Temos assim, a possibilidade de pensar as duas faces da situação-limite da peça
fugindo à lógica da vitimização dos encarcerados, pois aquele que cria a cela -
o Carcereiro - é o mesmo que sofrerá as consequências dos dispositivos de poder
instalados dentro da cela. É uma provocação muito interessante, mas que esbarra
nos limites das pistas oferecidas pela montagem.

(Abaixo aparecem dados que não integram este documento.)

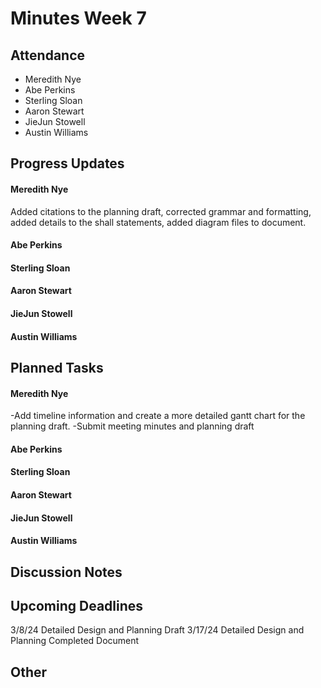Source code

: # Minutes Week 7

## Attendance
   - Meredith Nye
   - Abe Perkins
   - Sterling Sloan
   - Aaron Stewart
   - JieJun Stowell
   - Austin Williams

## Progress Updates
#### Meredith Nye
Added citations to the planning draft, corrected grammar and formatting, added details to the shall statements, added diagram files to document.             
#### Abe Perkins
#### Sterling Sloan
#### Aaron Stewart
#### JieJun Stowell
#### Austin Williams

## Planned Tasks
#### Meredith Nye
-Add timeline information and create a more detailed gantt chart for the planning draft. 
-Submit meeting minutes and planning draft
#### Abe Perkins
#### Sterling Sloan
#### Aaron Stewart
#### JieJun Stowell
#### Austin Williams

## Discussion Notes

## Upcoming Deadlines
3/8/24 Detailed Design and Planning Draft
3/17/24 Detailed Design and Planning Completed Document

## Other
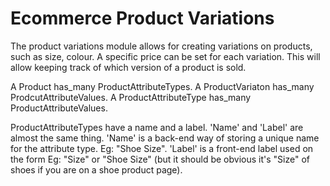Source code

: # Ecommerce Product Variations #

The product variations module allows for creating variations on products, such as size, colour. A specific price can be set for each variation.
This will allow keeping track of which version of a product is sold.

A Product has_many ProductAttributeTypes.
A ProductVariaton has_many ProdcutAttributeValues.
A ProductAttributeType has_many ProductAttributeValues.


ProductAttributeTypes have a name and a label.
'Name' and 'Label' are almost the same thing. 'Name' is a back-end way of storing a unique name for the attribute type. Eg: "Shoe Size". 'Label' is a front-end label used on the form Eg: "Size" or "Shoe Size" (but it should be obvious it's "Size" of shoes if you are on a shoe product page).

O caminho talvez seja explorar
mais a dimensão gestual da peça, apropriando-se dos seus elementos mais
significativos e fazendo-os interagir com os espectadores revisando, portanto,
a relação palco-plateia.
Edson Fernando
20.09.2014
oi, professor. gostei muito da crítica. em meu texto sobre a primeira temporada da montagem (http://oteatrocomoelee.wordpress.com/2014/06/13/plinio-marcos-honrado-pelos-varisteiros/) ressaltei também o domínio da direção e algumas questões políticas de se montar plínio. gostei em especial de seu comentário sobre os estados psicofísicos dos atores, frutos de um notável (e corajoso, eu diria) trabalho pré-expressivo, e sua percepção sobre o carcereiro e o barrelado serem o mesmo atuante. deixo uma pergunta em caráter de provocação: o fato do público estar muito perto, mas, como dizes, ser ignorado do início ao fim pela ação dramática, não pode caracterizar uma escolha consciente da montagem, no sentido de dar ao espectador a mesma indiferença sistemática e agoniante que os presos sofrem? obrigado!